**EXERCISE REQUIREMENTS**. Your job here is to restate every record exactly, pictures excluded.

**EXCERPTED DATA**.
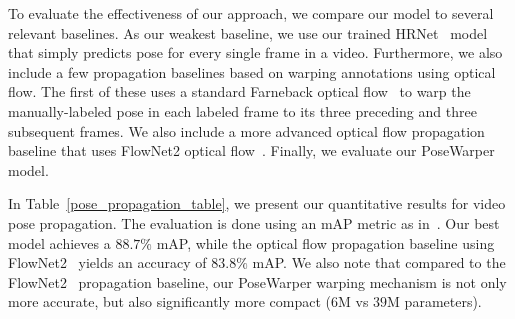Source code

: \documentclass{article}
\begin{document}
To evaluate the effectiveness of our approach, we compare our model to several relevant baselines. As our weakest baseline, we use our trained HRNet~\cite{sun2019deep} model that simply predicts pose for every single frame in a video. Furthermore, we also include a few propagation baselines based on warping annotations using optical flow. The first of these uses a standard Farneback optical flow~\cite{Farneback:2003:TME:1763974.1764031} to warp the manually-labeled pose in each labeled frame to its three preceding and three subsequent frames. We also include a more advanced optical flow propagation baseline that uses FlowNet2 optical flow~\cite{DBLP:journals/corr/IlgMSKDB16}. Finally, we evaluate our PoseWarper model. 









In Table~\ref{pose_propagation_table}, we present our quantitative results for video pose propagation. The evaluation is done using an mAP metric as in~\cite{insafutdinov2016deepercut}. Our best model achieves a $88.7\%$ mAP, while the optical flow propagation baseline using FlowNet2~\cite{DBLP:journals/corr/IlgMSKDB16} yields an accuracy of $83.8\%$ mAP.  We also note that compared to the FlowNet2~\cite{DBLP:journals/corr/IlgMSKDB16} propagation baseline, our PoseWarper warping mechanism is not only more accurate, but also significantly more compact ($6$M vs $39$M parameters).
\end{document}

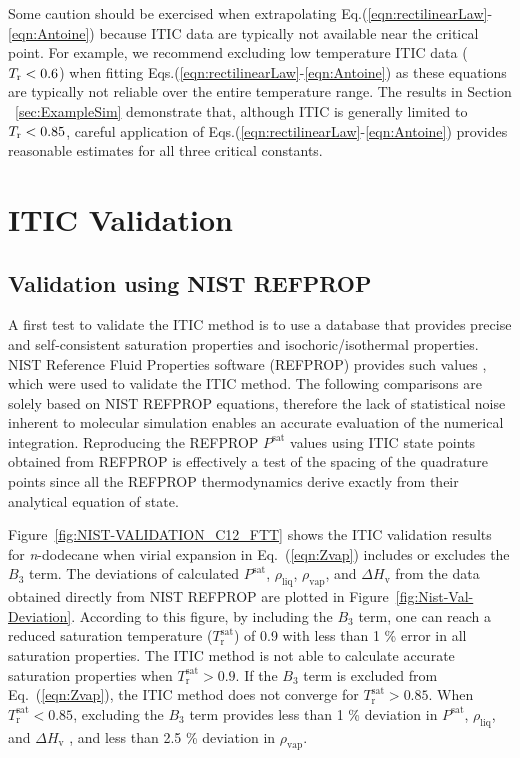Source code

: \documentclass[5p,times]{elsarticle}
\begin{document}
Some caution should be exercised when extrapolating Eq.(\ref{eqn:rectilinearLaw}-\ref{eqn:Antoine}) because ITIC data are typically not available near the critical point. For example, we recommend excluding low temperature ITIC data ($T_{\rm r} < 0.6$) when fitting Eqs.(\ref{eqn:rectilinearLaw}-\ref{eqn:Antoine}) as these equations are typically not reliable over the entire temperature range. The results in Section ~\ref{sec:ExampleSim} demonstrate that, although ITIC is generally limited to $T_{\rm r} < 0.85$, careful application of Eqs.(\ref{eqn:rectilinearLaw}-\ref{eqn:Antoine}) provides reasonable estimates for all three critical constants.



\section{ITIC Validation}\label{sec:NIST-VAL}
\subsection{Validation using NIST REFPROP} 
A first test to validate the ITIC method is to use a database that provides precise and self-consistent saturation properties and isochoric/isothermal properties. NIST Reference Fluid Properties software (REFPROP) provides such values \cite{LEMMON-RP91}, which were used to validate the ITIC method. The following comparisons are solely based on NIST REFPROP equations, therefore the lack of statistical noise inherent to molecular simulation enables an accurate evaluation of the numerical integration. Reproducing the REFPROP $P^{\mathrm{sat}}$ values using ITIC state points obtained from REFPROP is effectively a test of the spacing of the quadrature points since all the REFPROP thermodynamics derive exactly from their analytical equation of state.

Figure~\ref{fig:NIST-VALIDATION_C12_FTT} shows the ITIC validation results for \textit{n}-dodecane when virial expansion in Eq.~(\ref{eqn:Zvap}) includes or excludes the $B_{3}$ term. The deviations of calculated $P^{\mathrm{sat}}$, $\rho_{\mathrm{liq}}$, $\rho_{\mathrm{vap}}$, and $\Delta H_{\mathrm{v}}$ from the data obtained directly from NIST REFPROP \cite{Lemmon2004} are plotted in Figure~\ref{fig:Nist-Val-Deviation}. According to this figure, by including the $B_3$ term, one can reach a reduced saturation temperature ($T_\mathrm{r}^{\mathrm{sat}}$) of 0.9 with less than 1 \% error in all saturation properties. The ITIC method is not able to calculate accurate saturation properties when $T_\mathrm{r}^{\mathrm{sat}}>0.9$. If the $B_3$ term is excluded from Eq.~(\ref{eqn:Zvap}), the ITIC method does not converge for $T_\mathrm{r}^{\mathrm{sat}} > 0.85$. When $T_\mathrm{r}^{\mathrm{sat}} < 0.85$, excluding the $B_3$ term provides less than 1 \% deviation in $P^{\mathrm{sat}}$, $\rho_{\mathrm{liq}}$, and $\Delta H_{\mathrm{v}}$ , and less than 2.5 \% deviation in $\rho_{\mathrm{vap}}$.
\end{document}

**ANSWER BELOW**.
Source code

: \documentclass{article}
\begin{document}
To evaluate the effectiveness of our approach, we compare our model to several relevant baselines. As our weakest baseline, we use our trained HRNet~\cite{sun2019deep} model that simply predicts pose for every single frame in a video. Furthermore, we also include a few propagation baselines based on warping annotations using optical flow. The first of these uses a standard Farneback optical flow~\cite{Farneback:2003:TME:1763974.1764031} to warp the manually-labeled pose in each labeled frame to its three preceding and three subsequent frames. We also include a more advanced optical flow propagation baseline that uses FlowNet2 optical flow~\cite{DBLP:journals/corr/IlgMSKDB16}. Finally, we evaluate our PoseWarper model. 









In Table~\ref{pose_propagation_table}, we present our quantitative results for video pose propagation. The evaluation is done using an mAP metric as in~\cite{insafutdinov2016deepercut}. Our best model achieves a $88.7\%$ mAP, while the optical flow propagation baseline using FlowNet2~\cite{DBLP:journals/corr/IlgMSKDB16} yields an accuracy of $83.8\%$ mAP.  We also note that compared to the FlowNet2~\cite{DBLP:journals/corr/IlgMSKDB16} propagation baseline, our PoseWarper warping mechanism is not only more accurate, but also significantly more compact ($6$M vs $39$M parameters).
\end{document}

Source code

: \documentclass[5p,times]{elsarticle}
\begin{document}
Some caution should be exercised when extrapolating Eq.(\ref{eqn:rectilinearLaw}-\ref{eqn:Antoine}) because ITIC data are typically not available near the critical point. For example, we recommend excluding low temperature ITIC data ($T_{\rm r} < 0.6$) when fitting Eqs.(\ref{eqn:rectilinearLaw}-\ref{eqn:Antoine}) as these equations are typically not reliable over the entire temperature range. The results in Section ~\ref{sec:ExampleSim} demonstrate that, although ITIC is generally limited to $T_{\rm r} < 0.85$, careful application of Eqs.(\ref{eqn:rectilinearLaw}-\ref{eqn:Antoine}) provides reasonable estimates for all three critical constants.



\section{ITIC Validation}\label{sec:NIST-VAL}
\subsection{Validation using NIST REFPROP} 
A first test to validate the ITIC method is to use a database that provides precise and self-consistent saturation properties and isochoric/isothermal properties. NIST Reference Fluid Properties software (REFPROP) provides such values \cite{LEMMON-RP91}, which were used to validate the ITIC method. The following comparisons are solely based on NIST REFPROP equations, therefore the lack of statistical noise inherent to molecular simulation enables an accurate evaluation of the numerical integration. Reproducing the REFPROP $P^{\mathrm{sat}}$ values using ITIC state points obtained from REFPROP is effectively a test of the spacing of the quadrature points since all the REFPROP thermodynamics derive exactly from their analytical equation of state.

Figure~\ref{fig:NIST-VALIDATION_C12_FTT} shows the ITIC validation results for \textit{n}-dodecane when virial expansion in Eq.~(\ref{eqn:Zvap}) includes or excludes the $B_{3}$ term. The deviations of calculated $P^{\mathrm{sat}}$, $\rho_{\mathrm{liq}}$, $\rho_{\mathrm{vap}}$, and $\Delta H_{\mathrm{v}}$ from the data obtained directly from NIST REFPROP \cite{Lemmon2004} are plotted in Figure~\ref{fig:Nist-Val-Deviation}. According to this figure, by including the $B_3$ term, one can reach a reduced saturation temperature ($T_\mathrm{r}^{\mathrm{sat}}$) of 0.9 with less than 1 \% error in all saturation properties. The ITIC method is not able to calculate accurate saturation properties when $T_\mathrm{r}^{\mathrm{sat}}>0.9$. If the $B_3$ term is excluded from Eq.~(\ref{eqn:Zvap}), the ITIC method does not converge for $T_\mathrm{r}^{\mathrm{sat}} > 0.85$. When $T_\mathrm{r}^{\mathrm{sat}} < 0.85$, excluding the $B_3$ term provides less than 1 \% deviation in $P^{\mathrm{sat}}$, $\rho_{\mathrm{liq}}$, and $\Delta H_{\mathrm{v}}$ , and less than 2.5 \% deviation in $\rho_{\mathrm{vap}}$.
\end{document}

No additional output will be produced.